Всего-то 71 год? Анатолий Жигулин, казалось, принадлежал к более старшему поколению. В восьмидесятые годы его часто можно было видеть в Литинституте в дни семинаров — неулыбчивый, темноглазый человек с чуть в сторону вздернутым подбородком, отчего выражение лица получалось несколько заносчивое. Подтверждали и студиозусы: у Жигулина учиться сложно, человек он строгий, даже мрачный. "Но поэт настоящий",— добавляли обязательно.
Понять в те времена, почему один советский поэт является "настоящим", а другой нет, было довольно сложно. Стихи были либо разрешенные — то есть подцензурные и оттого заведомо второсортные, либо запрещенные — самиздат, тамиздат, рукописи. Жигулин писал разрешенные, а они, на юный и радикальный взгляд, были все одинаковы.
"И не надо бояться памяти
Тех не очень далеких лет,
Где затерян по снежной замети
Нашей юности горький след.
Там, в тайге,
Вдали от селения,
Если боль от обид остра,
Рисовали мы профиль Ленина
На остывшей золе костра".
Это — Жигулин, 1962 год. Чтобы понять, чем эти строфы отличаются от других образцов казенного героизма, надо было знать подробности жизни их автора. А о Жигулине говорили, конечно, но как-то вскользь: "Сидел". За что, когда?
В конце восьмидесятых история Жигулина всплыла одной из первых. Название его повести "Черные камни" оказалась в той обойме вместе с рыбаковскими "Детьми Арбата" и приставкинской "Золотой тучкой", которую попугаи перестройки повторяли бесконечно, на каждом углу. В итоге неизвестно, хорошую ли службу сослужила громокипящая слава самой вещи — история, в ней рассказанная, глубже и драматичнее, чем контекст газетной публицистики, в который она угодила.
Анатолий Жигулин происходил из дворянского рода (фамилия его матери — Раевская), но вырос он более советским человеком, чем самые завзятые коммунисты.

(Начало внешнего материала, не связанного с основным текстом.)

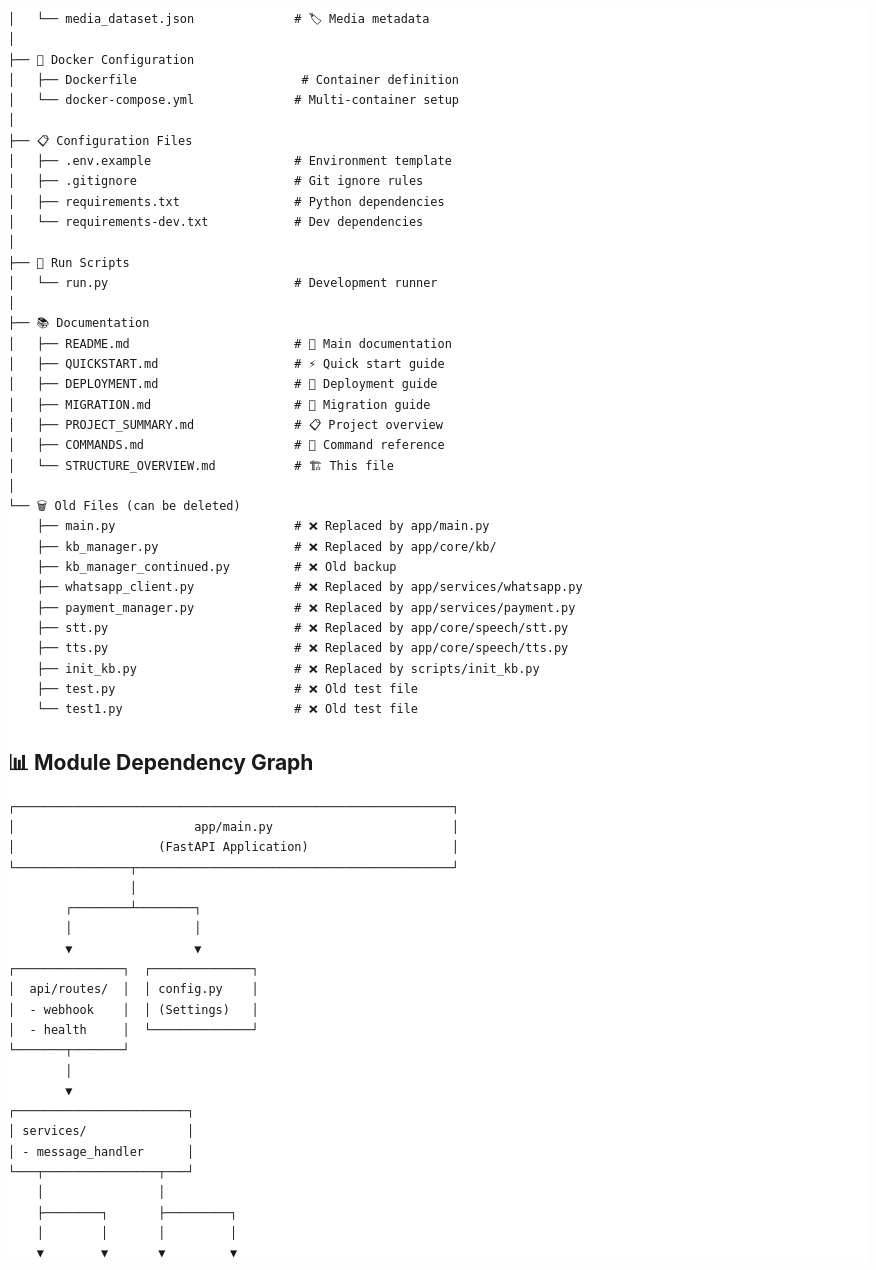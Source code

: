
 ```
│   └── media_dataset.json              # 🏷️ Media metadata
│
├── 🐳 Docker Configuration
│   ├── Dockerfile                       # Container definition
│   └── docker-compose.yml              # Multi-container setup
│
├── 📋 Configuration Files
│   ├── .env.example                    # Environment template
│   ├── .gitignore                      # Git ignore rules
│   ├── requirements.txt                # Python dependencies
│   └── requirements-dev.txt            # Dev dependencies
│
├── 🏃 Run Scripts
│   └── run.py                          # Development runner
│
├── 📚 Documentation
│   ├── README.md                       # 📖 Main documentation
│   ├── QUICKSTART.md                   # ⚡ Quick start guide
│   ├── DEPLOYMENT.md                   # 🚀 Deployment guide
│   ├── MIGRATION.md                    # 🔄 Migration guide
│   ├── PROJECT_SUMMARY.md              # 📋 Project overview
│   ├── COMMANDS.md                     # 🎯 Command reference
│   └── STRUCTURE_OVERVIEW.md           # 🏗️ This file
│
└── 🗑️ Old Files (can be deleted)
    ├── main.py                         # ❌ Replaced by app/main.py
    ├── kb_manager.py                   # ❌ Replaced by app/core/kb/
    ├── kb_manager_continued.py         # ❌ Old backup
    ├── whatsapp_client.py              # ❌ Replaced by app/services/whatsapp.py
    ├── payment_manager.py              # ❌ Replaced by app/services/payment.py
    ├── stt.py                          # ❌ Replaced by app/core/speech/stt.py
    ├── tts.py                          # ❌ Replaced by app/core/speech/tts.py
    ├── init_kb.py                      # ❌ Replaced by scripts/init_kb.py
    ├── test.py                         # ❌ Old test file
    └── test1.py                        # ❌ Old test file
```

## 📊 Module Dependency Graph

```
┌─────────────────────────────────────────────────────────────┐
│                         app/main.py                         │
│                    (FastAPI Application)                    │
└────────────────┬────────────────────────────────────────────┘
                 │
        ┌────────┴────────┐
        │                 │
        ▼                 ▼
┌───────────────┐  ┌──────────────┐
│  api/routes/  │  │ config.py    │
│  - webhook    │  │ (Settings)   │
│  - health     │  └──────────────┘
└───────┬───────┘
        │
        ▼
┌────────────────────────┐
│ services/              │
│ - message_handler      │
└───┬────────────────┬───┘
    │                │
    ├────────┐       ├─────────┐
    │        │       │         │
    ▼        ▼       ▼         ▼
```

В Воронеже, где прошли детство и юность Жигулина, он и несколько его товарищей организовали тайную ультрареволюционную организацию под названием КПМ — Коммунистическая партия молодежи. Спустя многие годы Анатолий Жигулин объяснял ситуацию так: "Живя в тиранической, наглухо закрытой стране, мы, 16-17-летние юноши, просто не знали никакой другой идеологии, кроме марксизма. У нас не было альтернативы. Главная суть, однако, не в названии, а в сопротивлении режиму тоталитарной власти".
Все участники КПМ были арестованы в 1949 году, почти год, пока длилось следствие, провели в тюрьме. Срок Жигулин отбывал на урановом руднике Бутугычаг. "Без Колымы,— написал он со своеобразной трагической иронией,— понятие Родины будет неполным". Возвратясь из лагерей, Жигулин заканчивает институт и с начала 60-х много печатается. Названия его тогдашних книг — "Рельсы", "Память", "Полярные цветы" — едва ли подвигнут современного читателя к тому, чтобы вчитываться в них. Увы, таковы были дебильные правила советской литературной игры, которые никакие оттепели не могли изменить, и поэзия Жигулина в известной мере оказалась жертвой этих правил.
Можно говорить о трагическом и жестоком жизненном опыте, но этот уникальный случай — ультракоммунист, посаженный коммунистами в лагеря за чрезмерную радикальность,— сформировал поэтику Жигулина. "Боже мой! Написать бы все это надо! Но лучшие годы ушли. А писать все равно надо — еще столько боли в душе, столько, стало быть, энергии, основы для стихов!.." Так он писал в начале семидесятых. Слава и признание, пришедшие к Анатолию Жигулину в последние годы, может быть, и не успокоили эту душевную боль. Но, по крайней мере, этот писатель видел по отношению к себе особый род печальной, поздней и не вполне утешительной, но все же справедливости.